Doha looks like a pleasant place to live, but like the other Gulf states I've visited, there's not much sense of history or culture. Doha has some impressive sights like the world's largest Islamic art museum, but these can be seen in a day. Its historic souq--or market--is full of franchise coffee shops and Baskin Robbins. It pales beside its ancient counterparts in Morocco, Egypt, or Syria. I could be wrong, but it seems like culture in Doha means getting rich off oil, then loading your family into the luxury SUV and going to the corniche for a picnic.
I was pleased to see how diverse Doha is. Exploitation of migrant workers does occur in many contexts, but it also seems that many workers find a good life here. For every Arab family lounging in the grass at the corniche I saw two or three Indian, Sri Lankan, Pakistani, or Indonesian families doing the same.

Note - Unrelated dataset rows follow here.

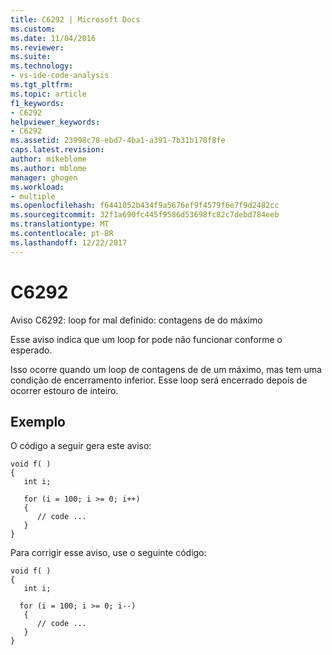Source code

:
 ```yaml
---
title: C6292 | Microsoft Docs
ms.custom: 
ms.date: 11/04/2016
ms.reviewer: 
ms.suite: 
ms.technology:
- vs-ide-code-analysis
ms.tgt_pltfrm: 
ms.topic: article
f1_keywords:
- C6292
helpviewer_keywords:
- C6292
ms.assetid: 23998c78-ebd7-4ba1-a391-7b31b170f8fe
caps.latest.revision: 
author: mikeblome
ms.author: mblome
manager: ghogen
ms.workload:
- multiple
ms.openlocfilehash: f6441052b434f9a5676ef9f4579f6e7f9d2482cc
ms.sourcegitcommit: 32f1a690fc445f9586d53698fc82c7debd784eeb
ms.translationtype: MT
ms.contentlocale: pt-BR
ms.lasthandoff: 12/22/2017
---
```

# <a name="c6292"></a>C6292
Aviso C6292: loop for mal definido: contagens de do máximo  
  
 Esse aviso indica que um loop for pode não funcionar conforme o esperado.  
  
 Isso ocorre quando um loop de contagens de de um máximo, mas tem uma condição de encerramento inferior. Esse loop será encerrado depois de ocorrer estouro de inteiro.  
  
## <a name="example"></a>Exemplo  
 O código a seguir gera este aviso:  
  
```  
void f( )  
{  
   int i;  
  
   for (i = 100; i >= 0; i++)  
   {  
      // code ...  
   }  
}  
```  
  
 Para corrigir esse aviso, use o seguinte código:  
  
```  
void f( )  
{  
   int i;  
  
  for (i = 100; i >= 0; i--)  
   {  
      // code ...  
   }  
}  
```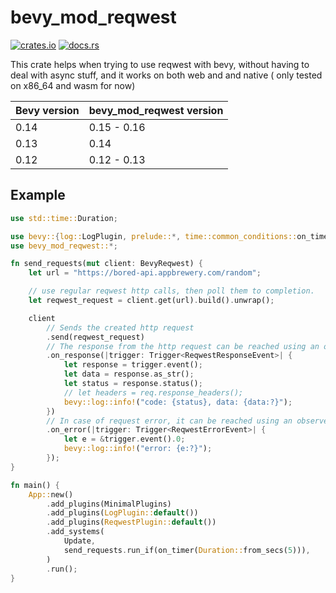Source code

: # bevy_mod_reqwest

[![crates.io](https://img.shields.io/crates/v/bevy_mod_reqwest)](https://crates.io/crates/bevy_mod_reqwest)
[![docs.rs](https://docs.rs/bevy_mod_reqwest/badge.svg)](https://docs.rs/bevy_mod_reqwest)

This crate helps when trying to use reqwest with bevy, without having to deal with async stuff, and it works on both web and and native
( only tested on x86_64 and wasm for now)

| Bevy version | bevy_mod_reqwest version |
| ------------ | ------------------------ |
| 0.14         | 0.15 - 0.16              |
| 0.13         | 0.14                     |
| 0.12         | 0.12 - 0.13              |

## Example

``` rust
use std::time::Duration;

use bevy::{log::LogPlugin, prelude::*, time::common_conditions::on_timer};
use bevy_mod_reqwest::*;

fn send_requests(mut client: BevyReqwest) {
    let url = "https://bored-api.appbrewery.com/random";

    // use regular reqwest http calls, then poll them to completion.
    let reqwest_request = client.get(url).build().unwrap();

    client
        // Sends the created http request
        .send(reqwest_request)
        // The response from the http request can be reached using an observersystem
        .on_response(|trigger: Trigger<ReqwestResponseEvent>| {
            let response = trigger.event();
            let data = response.as_str();
            let status = response.status();
            // let headers = req.response_headers();
            bevy::log::info!("code: {status}, data: {data:?}");
        })
        // In case of request error, it can be reached using an observersystem
        .on_error(|trigger: Trigger<ReqwestErrorEvent>| {
            let e = &trigger.event().0;
            bevy::log::info!("error: {e:?}");
        });
}

fn main() {
    App::new()
        .add_plugins(MinimalPlugins)
        .add_plugins(LogPlugin::default())
        .add_plugins(ReqwestPlugin::default())
        .add_systems(
            Update,
            send_requests.run_if(on_timer(Duration::from_secs(5))),
        )
        .run();
}
```
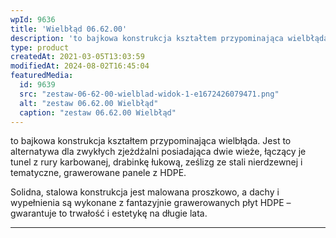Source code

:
 ```yaml
---
wpId: 9636
title: 'Wielbłąd 06.62.00'
description: 'to bajkowa konstrukcja kształtem przypominająca wielbłąda. Jest to alternatywa dla zwykłych zjeżdżalni posiadająca dwie wieże, łączący je tunel z rury karbowanej, drabinkę łukową, ześlizg ze stali nierdzewnej i tematyczne, grawerowane panele z HDPE. Solidna, stalowa konstrukcja jest malowana proszkowo, a dachy i wypełnienia są wykonane z fantazyjnie grawerowanych płyt HDPE – gwarantuje to trwałość i ...'
type: product
createdAt: 2021-03-05T13:03:59
modifiedAt: 2024-08-02T16:45:04
featuredMedia:
  id: 9639
  src: "zestaw-06-62-00-wielblad-widok-1-e1672426079471.png"
  alt: "zestaw 06.62.00 Wielbłąd"
  caption: "zestaw 06.62.00 Wielbłąd"
---
```



to bajkowa konstrukcja kształtem przypominająca wielbłąda. Jest to alternatywa dla zwykłych zjeżdżalni posiadająca dwie wieże, łączący je tunel z rury karbowanej, drabinkę łukową, ześlizg ze stali nierdzewnej i tematyczne, grawerowane panele z HDPE.

Solidna, stalowa konstrukcja jest malowana proszkowo, a dachy i wypełnienia są wykonane z fantazyjnie grawerowanych płyt HDPE – gwarantuje to trwałość i estetykę na długie lata.

* * *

It was a little surreal driving my rental car from Doha to Al Udeid. If you spend any time at the Deid, you start to feel that it's a remote island in a separate universe. Believe it or not, Doha and Al Udeid do actually share the same universe. You can drive to the Deid in about half an hour. Thank God, if you're an Olmsted scholar and aren't actually assigned to the base, you can also make the drive back.